[Work item]: Pictures are not part of the copy; retype all the records below exactly.
** Given records follows **
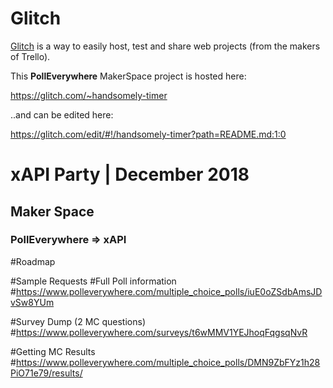 # Glitch
[Glitch](https://glitch.com/) is a way to easily host, test and share web projects (from the makers of Trello).

This **PollEverywhere** MakerSpace project is hosted here:

https://glitch.com/~handsomely-timer

..and can be edited here:

https://glitch.com/edit/#!/handsomely-timer?path=README.md:1:0



# xAPI Party | December 2018
## Maker Space

### PollEverywhere => xAPI


#Roadmap 

#Sample Requests
#Full Poll information
#https://www.polleverywhere.com/multiple_choice_polls/iuE0oZSdbAmsJDvSw8YUm

#Survey Dump (2 MC questions)
#https://www.polleverywhere.com/surveys/t6wMMV1YEJhoqFqgsqNvR

#Getting MC Results
#https://www.polleverywhere.com/multiple_choice_polls/DMN9ZbFYz1h28PiO71e79/results/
** End of Given records **
[Exercise solution]:
 # Glitch
[Glitch](https://glitch.com/) is a way to easily host, test and share web projects (from the makers of Trello).

This **PollEverywhere** MakerSpace project is hosted here:

https://glitch.com/~handsomely-timer

..and can be edited here:

https://glitch.com/edit/#!/handsomely-timer?path=README.md:1:0



# xAPI Party | December 2018
## Maker Space

### PollEverywhere => xAPI


#Roadmap 

#Sample Requests
#Full Poll information
#https://www.polleverywhere.com/multiple_choice_polls/iuE0oZSdbAmsJDvSw8YUm

#Survey Dump (2 MC questions)
#https://www.polleverywhere.com/surveys/t6wMMV1YEJhoqFqgsqNvR

#Getting MC Results
#https://www.polleverywhere.com/multiple_choice_polls/DMN9ZbFYz1h28PiO71e79/results/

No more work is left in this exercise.